According to the Democracy Awakening: Notes on the State of America author, "Johnson complained bitterly about the opposition to his reconstruction policies, attacked specific members of Congress as traitors and called for them to be hanged, and described himself as a martyr like Lincoln. And, noting the mercy of his reconstruction policies, he compared himself to Jesus."

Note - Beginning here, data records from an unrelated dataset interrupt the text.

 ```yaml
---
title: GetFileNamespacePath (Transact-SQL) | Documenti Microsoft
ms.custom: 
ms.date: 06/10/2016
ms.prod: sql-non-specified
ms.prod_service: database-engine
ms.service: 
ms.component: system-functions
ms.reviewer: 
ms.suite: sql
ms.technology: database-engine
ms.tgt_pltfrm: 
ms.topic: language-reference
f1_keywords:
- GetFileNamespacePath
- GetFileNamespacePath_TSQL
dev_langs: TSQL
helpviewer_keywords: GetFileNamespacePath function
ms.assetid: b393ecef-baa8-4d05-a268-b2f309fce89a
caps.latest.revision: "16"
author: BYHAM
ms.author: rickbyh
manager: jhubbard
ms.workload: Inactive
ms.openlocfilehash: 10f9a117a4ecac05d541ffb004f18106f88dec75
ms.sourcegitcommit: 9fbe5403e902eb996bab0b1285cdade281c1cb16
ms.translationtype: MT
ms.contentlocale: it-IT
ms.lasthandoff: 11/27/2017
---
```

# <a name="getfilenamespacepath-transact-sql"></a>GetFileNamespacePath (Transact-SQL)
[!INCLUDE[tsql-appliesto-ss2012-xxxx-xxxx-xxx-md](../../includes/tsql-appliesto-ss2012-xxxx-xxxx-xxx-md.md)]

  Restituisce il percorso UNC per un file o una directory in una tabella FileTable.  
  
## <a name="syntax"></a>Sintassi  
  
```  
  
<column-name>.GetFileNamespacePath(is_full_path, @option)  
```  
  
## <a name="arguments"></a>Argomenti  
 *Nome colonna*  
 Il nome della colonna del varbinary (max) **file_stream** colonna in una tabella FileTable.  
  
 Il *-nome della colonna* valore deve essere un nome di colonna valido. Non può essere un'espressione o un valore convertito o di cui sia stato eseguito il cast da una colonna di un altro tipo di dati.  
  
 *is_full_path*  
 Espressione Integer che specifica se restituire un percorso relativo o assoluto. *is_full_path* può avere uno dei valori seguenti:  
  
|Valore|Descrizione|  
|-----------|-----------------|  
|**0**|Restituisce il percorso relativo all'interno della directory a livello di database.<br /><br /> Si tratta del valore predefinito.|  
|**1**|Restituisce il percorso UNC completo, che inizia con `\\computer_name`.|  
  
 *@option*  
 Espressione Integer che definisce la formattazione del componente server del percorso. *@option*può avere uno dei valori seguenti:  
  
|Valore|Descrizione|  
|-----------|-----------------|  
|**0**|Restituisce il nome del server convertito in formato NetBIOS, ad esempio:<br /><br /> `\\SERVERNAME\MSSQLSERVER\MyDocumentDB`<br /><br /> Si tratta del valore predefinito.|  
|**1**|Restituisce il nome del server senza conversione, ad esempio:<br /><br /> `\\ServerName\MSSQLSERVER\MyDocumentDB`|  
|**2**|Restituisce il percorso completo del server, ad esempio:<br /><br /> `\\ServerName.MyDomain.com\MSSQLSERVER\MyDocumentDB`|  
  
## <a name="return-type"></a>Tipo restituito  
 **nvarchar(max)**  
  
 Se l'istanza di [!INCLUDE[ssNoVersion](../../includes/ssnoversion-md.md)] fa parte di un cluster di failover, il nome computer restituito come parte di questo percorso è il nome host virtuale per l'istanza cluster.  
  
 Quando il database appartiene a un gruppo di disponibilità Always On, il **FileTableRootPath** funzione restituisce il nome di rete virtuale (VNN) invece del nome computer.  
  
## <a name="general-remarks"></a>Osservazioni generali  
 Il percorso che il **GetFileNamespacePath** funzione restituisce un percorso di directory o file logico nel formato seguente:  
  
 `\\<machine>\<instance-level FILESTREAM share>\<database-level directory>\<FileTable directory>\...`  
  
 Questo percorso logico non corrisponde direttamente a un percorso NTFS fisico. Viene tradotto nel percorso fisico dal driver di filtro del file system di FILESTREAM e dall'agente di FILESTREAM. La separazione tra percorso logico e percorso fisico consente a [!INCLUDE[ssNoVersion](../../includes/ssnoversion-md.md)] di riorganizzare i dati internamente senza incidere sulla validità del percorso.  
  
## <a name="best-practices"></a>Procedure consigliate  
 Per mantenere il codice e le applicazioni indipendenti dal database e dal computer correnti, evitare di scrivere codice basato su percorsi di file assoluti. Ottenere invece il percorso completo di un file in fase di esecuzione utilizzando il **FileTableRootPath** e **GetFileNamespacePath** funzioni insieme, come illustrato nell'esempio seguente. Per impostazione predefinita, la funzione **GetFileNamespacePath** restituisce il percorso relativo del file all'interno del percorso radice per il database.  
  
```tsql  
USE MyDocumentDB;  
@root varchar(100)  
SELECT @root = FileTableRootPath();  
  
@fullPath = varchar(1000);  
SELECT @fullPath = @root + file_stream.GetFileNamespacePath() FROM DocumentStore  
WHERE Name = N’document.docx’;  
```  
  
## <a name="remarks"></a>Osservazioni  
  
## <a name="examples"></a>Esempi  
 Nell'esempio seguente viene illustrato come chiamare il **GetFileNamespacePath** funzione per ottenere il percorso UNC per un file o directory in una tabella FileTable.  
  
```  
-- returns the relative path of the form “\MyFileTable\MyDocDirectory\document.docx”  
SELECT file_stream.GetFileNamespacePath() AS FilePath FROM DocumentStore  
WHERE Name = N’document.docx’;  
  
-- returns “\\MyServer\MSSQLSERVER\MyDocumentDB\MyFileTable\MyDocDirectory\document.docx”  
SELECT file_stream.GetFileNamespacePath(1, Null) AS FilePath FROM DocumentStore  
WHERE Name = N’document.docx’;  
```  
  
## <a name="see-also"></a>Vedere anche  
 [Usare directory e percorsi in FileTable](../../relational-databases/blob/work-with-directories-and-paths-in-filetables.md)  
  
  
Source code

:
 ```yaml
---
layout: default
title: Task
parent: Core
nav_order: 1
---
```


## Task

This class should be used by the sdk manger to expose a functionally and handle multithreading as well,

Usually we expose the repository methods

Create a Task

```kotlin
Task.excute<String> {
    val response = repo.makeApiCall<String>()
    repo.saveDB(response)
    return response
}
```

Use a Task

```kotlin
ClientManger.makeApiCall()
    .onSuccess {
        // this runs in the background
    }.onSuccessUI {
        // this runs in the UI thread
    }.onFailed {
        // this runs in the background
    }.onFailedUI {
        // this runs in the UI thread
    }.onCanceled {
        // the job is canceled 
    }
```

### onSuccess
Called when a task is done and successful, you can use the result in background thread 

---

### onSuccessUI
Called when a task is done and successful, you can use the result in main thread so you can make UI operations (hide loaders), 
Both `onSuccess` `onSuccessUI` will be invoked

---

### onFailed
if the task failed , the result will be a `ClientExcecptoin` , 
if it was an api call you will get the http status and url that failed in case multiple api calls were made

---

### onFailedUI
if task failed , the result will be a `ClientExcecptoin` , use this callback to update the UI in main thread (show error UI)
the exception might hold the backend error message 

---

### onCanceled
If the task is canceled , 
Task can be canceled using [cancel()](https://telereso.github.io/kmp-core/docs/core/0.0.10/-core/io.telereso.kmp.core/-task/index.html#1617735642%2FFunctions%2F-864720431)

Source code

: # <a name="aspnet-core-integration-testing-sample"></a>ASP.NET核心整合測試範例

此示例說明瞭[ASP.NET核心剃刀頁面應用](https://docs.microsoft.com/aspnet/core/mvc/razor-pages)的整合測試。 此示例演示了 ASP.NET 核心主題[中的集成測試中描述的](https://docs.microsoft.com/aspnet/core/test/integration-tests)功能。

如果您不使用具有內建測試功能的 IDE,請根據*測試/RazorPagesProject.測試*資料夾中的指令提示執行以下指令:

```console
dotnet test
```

In addition to Johnson, Brodie noted:

In the wake of Lincoln’s assassination on Good Friday, 1865, grieving Unionists, from politicians to faith leaders, began comparing the fallen president to Jesus. Within five hours of the shooting, James Garfield — who would become America’s second assassinated president 16 years later — told a Manhattan crowd: "It may be almost impious to say it, but it does seem that Lincoln's death parallels that of the Son of God."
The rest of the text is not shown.